The school table would have - id, state, city, established date, and any other unique value columns, to identify the school -
id state city est_date
1 TN Memphis 1912-09-10
The school_name table, for the entries you are mentioning (I’m not sure we are talking about the same school), would be -
id school_id name start_year end_year
1 1 Memphis State 1957 1996
2 1 Memphis 1997 9999
To find all the names when you know the school id, you would use it in a WHERE clause to query the school_name table to find all matching name values.
WHERE school_id = 1
ORDER BY start_year
If don’t know the id, you would write a query to match what pieces of information you do have, such as all schools in TN, all schools in Memphis TN, all schools that start with the letter ‘m’ or have the word Memphis in their current name, all schools that start with the letter ‘m’ or have the word Memphis in any name, … This would give you a result containing the matching school id(s), that you can then use to query to get all the names for each found school id.
I didn’t know if I should make a NEW post or not, seeing as this is related to the above questions.
New Coach: [Select Coach]
Coach: Tom Smith
Year Team W-L-T CW-CL PF PA
2020 - Memphis Tigers 8-0-0 5-0 250 67
2019 - Memphis Tigers 7-2-1 4-3 224 182
2018 - Arkansas State Red Wolves 11-2-0 8-0 359 24
Coach Tom Smith
CoachID 1 (Tom Smith)
TeamID 1 (Memphis)
HomeTeam 1 (Memphis)
HomeCoach 1 (Tom Smith)
ConfGame 0 (Off for No: Boolean)
IsPlayed 1 (On for Yes: Boolean)
Playoff 0 (Off for No: Boolean)
GuestTeam 2 (Arkansas State)
GuestCoach 2 (Bob Wilson)
Would this take MANY Selects and Joins, Counting each game and scores for each coach?
To me this seems a daunting task and I may be making the table structures wrong.
It would need to be able to:
Count each game for each year and who the team was an the coach
It would need to read if it is played or not in order to COUNT the HomeScore and add them
along with the GuestScore and add them for a total
And several other things.
Would there be many queries on a single page to get all these results?
Personally I would store this sort of historical data in a fixed part of the linking table for ease of retrieval.
Why? Because the data is historical, the number of recalculations of the data are going to be minimal - you don’t really need the database to recalculate the sum of Tom’s team scores from 2018 over and over again, because the data isn’t going to change.

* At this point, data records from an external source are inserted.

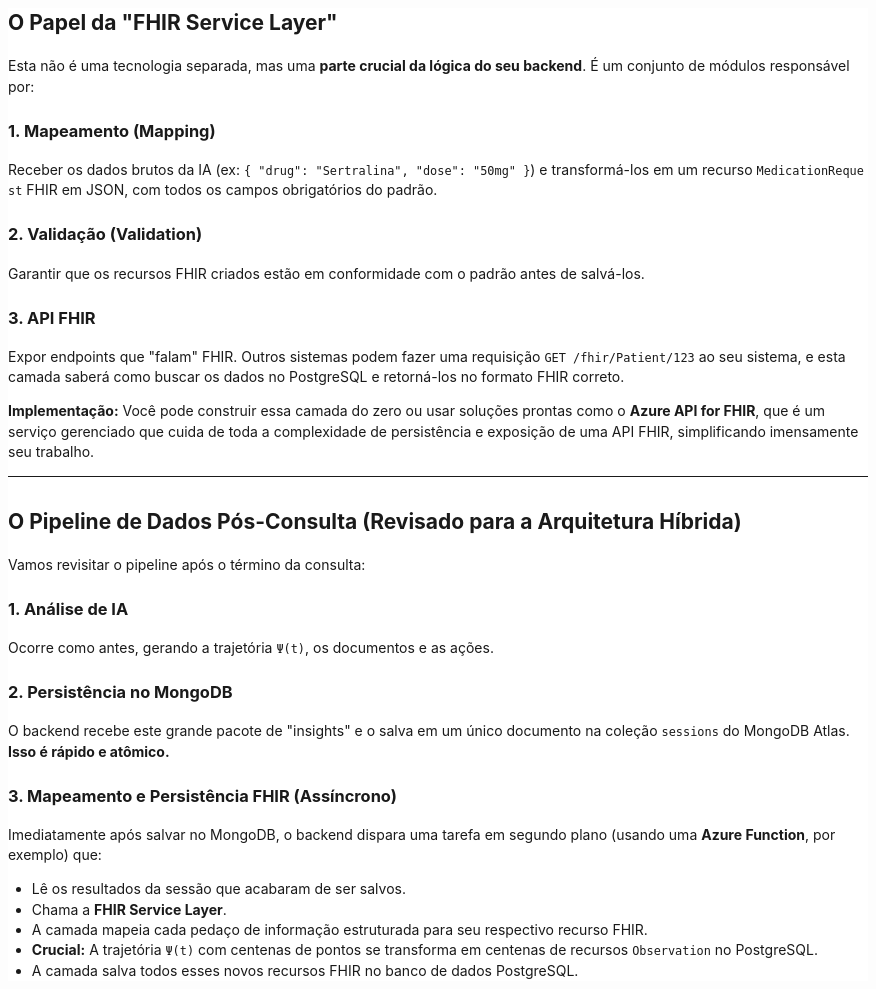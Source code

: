 
## O Papel da "FHIR Service Layer"

Esta não é uma tecnologia separada, mas uma **parte crucial da lógica do seu backend**. É um conjunto de módulos responsável por:

### 1. Mapeamento (Mapping)

Receber os dados brutos da IA (ex: `{ "drug": "Sertralina", "dose": "50mg" }`) e transformá-los em um recurso `MedicationRequest` FHIR em JSON, com todos os campos obrigatórios do padrão.

### 2. Validação (Validation)

Garantir que os recursos FHIR criados estão em conformidade com o padrão antes de salvá-los.

### 3. API FHIR

Expor endpoints que "falam" FHIR. Outros sistemas podem fazer uma requisição `GET /fhir/Patient/123` ao seu sistema, e esta camada saberá como buscar os dados no PostgreSQL e retorná-los no formato FHIR correto.

**Implementação:** Você pode construir essa camada do zero ou usar soluções prontas como o **Azure API for FHIR**, que é um serviço gerenciado que cuida de toda a complexidade de persistência e exposição de uma API FHIR, simplificando imensamente seu trabalho.

---

## O Pipeline de Dados Pós-Consulta (Revisado para a Arquitetura Híbrida)

Vamos revisitar o pipeline após o término da consulta:

### 1. Análise de IA

Ocorre como antes, gerando a trajetória `Ψ(t)`, os documentos e as ações.

### 2. Persistência no MongoDB

O backend recebe este grande pacote de "insights" e o salva em um único documento na coleção `sessions` do MongoDB Atlas. **Isso é rápido e atômico.**

### 3. Mapeamento e Persistência FHIR (Assíncrono)

Imediatamente após salvar no MongoDB, o backend dispara uma tarefa em segundo plano (usando uma **Azure Function**, por exemplo) que:

- Lê os resultados da sessão que acabaram de ser salvos.
- Chama a **FHIR Service Layer**.
- A camada mapeia cada pedaço de informação estruturada para seu respectivo recurso FHIR.
- **Crucial:** A trajetória `Ψ(t)` com centenas de pontos se transforma em centenas de recursos `Observation` no PostgreSQL.
- A camada salva todos esses novos recursos FHIR no banco de dados PostgreSQL.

Additionally, as your page is only showing the summations here, it makes for a much shorter query.
The CURRENT year’s stats, will certainly ‘change’ more frequently (most likely in a linearly ascending fashion as each row is additive), but does that additional calculation/update query outweigh the calculation required when retrieving the data, if, from the display, you don’t actually need the individual data?.